- _Data supplied_:
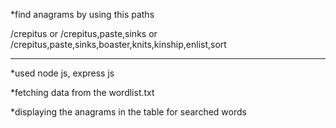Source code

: *find anagrams by using this paths

/crepitus
or
/crepitus,paste,sinks
or
/crepitus,paste,sinks,boaster,knits,kinship,enlist,sort

------------------------------------------------------------------

*used node js, express js

*fetching data from the wordlist.txt

*displaying the anagrams in the table for searched words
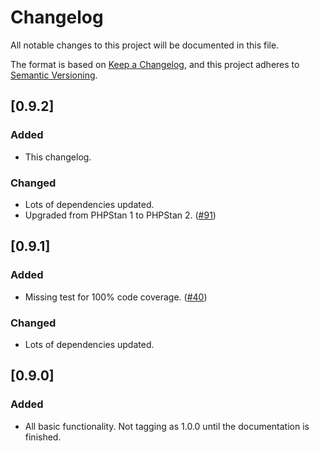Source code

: # Changelog

All notable changes to this project will be documented in this file.

The format is based on [Keep a Changelog](https://keepachangelog.com/en/1.1.0/),
and this project adheres to
[Semantic Versioning](https://semver.org/spec/v2.0.0.html).

## [0.9.2]

### Added

- This changelog.

### Changed

- Lots of dependencies updated.
- Upgraded from PHPStan 1 to PHPStan 2. ([#91](https://github.com/omnicolor/slack/pull/91))

## [0.9.1]

### Added

- Missing test for 100% code coverage. ([#40](https://github.com/omnicolor/slack/pull/40))

### Changed

- Lots of dependencies updated.

## [0.9.0]

### Added

- All basic functionality. Not tagging as 1.0.0 until the documentation is
  finished.
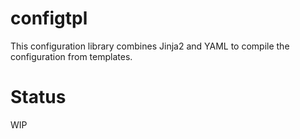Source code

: # configtpl

This configuration library combines Jinja2 and YAML to compile the configuration from templates.

# Status

WIP
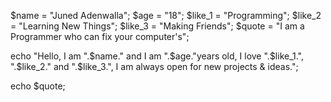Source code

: $name = "Juned Adenwalla";
$age = "18";
$like_1 = "Programming";
$like_2 = "Learning New Things";
$like_3 = "Making Friends";
$quote = "I am a Programmer who can fix your computer's";

echo "Hello, I am ".$name." and I am ".$age."years old, I love ".$like_1.", ".$like_2." and ".$like_3.", I am always open for new projects & ideas.";

echo $quote;

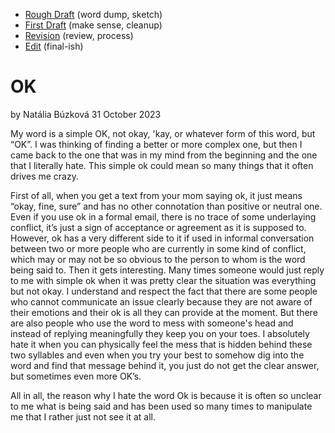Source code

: - [Rough Draft](rough-draft.md) (word dump, sketch)
- [First Draft](first-draft.md) (make sense, cleanup)
- [Revision](revision.md) (review, process)
- [Edit](index.md) (final-ish)

# OK

by Natália Búzková
31 October 2023

My word is a simple OK, not okay, 'kay, or whatever form of this word, but “OK”. I was thinking of finding a better or more complex one, but then I came back to the one that was in my mind from the beginning and the one that I literally hate. This simple ok could mean so many things that it often drives me crazy.

First of all, when you get a text from your mom saying ok, it just means “okay, fine, sure” and has no other connotation than positive or neutral one. Even if you use ok in a formal email, there is no trace of some underlaying conflict, it’s just a sign of acceptance or agreement as it is supposed to.
	However, ok has a very different side to it if used in informal conversation between two or more people who are currently in some kind of conflict, which may or may not be so obvious to the person to whom is the word being said to. Then it gets interesting. Many times someone would just reply to me with simple ok when it was pretty clear the situation was everything but not okay. I understand and respect the fact that there are some people who cannot communicate an issue clearly because they are not aware of their emotions and their ok is all they can provide at the moment. But there are also people who use the word to mess with someone's head and instead of replying meaningfully they keep you on your toes.
	I absolutely hate it when you can physically feel the mess that is hidden behind these two syllables and even when you try your best to somehow dig into the word and find that message behind it, you just do not get the clear answer, but sometimes even more OK’s.

All in all, the reason why I hate the word Ok is because it is often so unclear to me what is being said and has been used so many times to manipulate me that I rather just not see it at all.

 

- _Directions for this task_: Each entry above has to be set down again verbatim, except for its pictures.

- _Written answer_:
Source code

: *find anagrams by using this paths

/crepitus
or
/crepitus,paste,sinks
or
/crepitus,paste,sinks,boaster,knits,kinship,enlist,sort

------------------------------------------------------------------

*used node js, express js

*fetching data from the wordlist.txt

*displaying the anagrams in the table for searched words
Source code

: # Changelog

All notable changes to this project will be documented in this file.

The format is based on [Keep a Changelog](https://keepachangelog.com/en/1.1.0/),
and this project adheres to
[Semantic Versioning](https://semver.org/spec/v2.0.0.html).

## [0.9.2]

### Added

- This changelog.

### Changed

- Lots of dependencies updated.
- Upgraded from PHPStan 1 to PHPStan 2. ([#91](https://github.com/omnicolor/slack/pull/91))

## [0.9.1]

### Added

- Missing test for 100% code coverage. ([#40](https://github.com/omnicolor/slack/pull/40))

### Changed

- Lots of dependencies updated.

## [0.9.0]

### Added

- All basic functionality. Not tagging as 1.0.0 until the documentation is
  finished.
Source code

: # configtpl

This configuration library combines Jinja2 and YAML to compile the configuration from templates.

# Status

WIP
Source code

: $name = "Juned Adenwalla";
$age = "18";
$like_1 = "Programming";
$like_2 = "Learning New Things";
$like_3 = "Making Friends";
$quote = "I am a Programmer who can fix your computer's";

echo "Hello, I am ".$name." and I am ".$age."years old, I love ".$like_1.", ".$like_2." and ".$like_3.", I am always open for new projects & ideas.";

echo $quote;

Source code

: - [Rough Draft](rough-draft.md) (word dump, sketch)
- [First Draft](first-draft.md) (make sense, cleanup)
- [Revision](revision.md) (review, process)
- [Edit](index.md) (final-ish)

# OK

by Natália Búzková
31 October 2023

My word is a simple OK, not okay, 'kay, or whatever form of this word, but “OK”. I was thinking of finding a better or more complex one, but then I came back to the one that was in my mind from the beginning and the one that I literally hate. This simple ok could mean so many things that it often drives me crazy.

First of all, when you get a text from your mom saying ok, it just means “okay, fine, sure” and has no other connotation than positive or neutral one. Even if you use ok in a formal email, there is no trace of some underlaying conflict, it’s just a sign of acceptance or agreement as it is supposed to.
	However, ok has a very different side to it if used in informal conversation between two or more people who are currently in some kind of conflict, which may or may not be so obvious to the person to whom is the word being said to. Then it gets interesting. Many times someone would just reply to me with simple ok when it was pretty clear the situation was everything but not okay. I understand and respect the fact that there are some people who cannot communicate an issue clearly because they are not aware of their emotions and their ok is all they can provide at the moment. But there are also people who use the word to mess with someone's head and instead of replying meaningfully they keep you on your toes.
	I absolutely hate it when you can physically feel the mess that is hidden behind these two syllables and even when you try your best to somehow dig into the word and find that message behind it, you just do not get the clear answer, but sometimes even more OK’s.

All in all, the reason why I hate the word Ok is because it is often so unclear to me what is being said and has been used so many times to manipulate me that I rather just not see it at all.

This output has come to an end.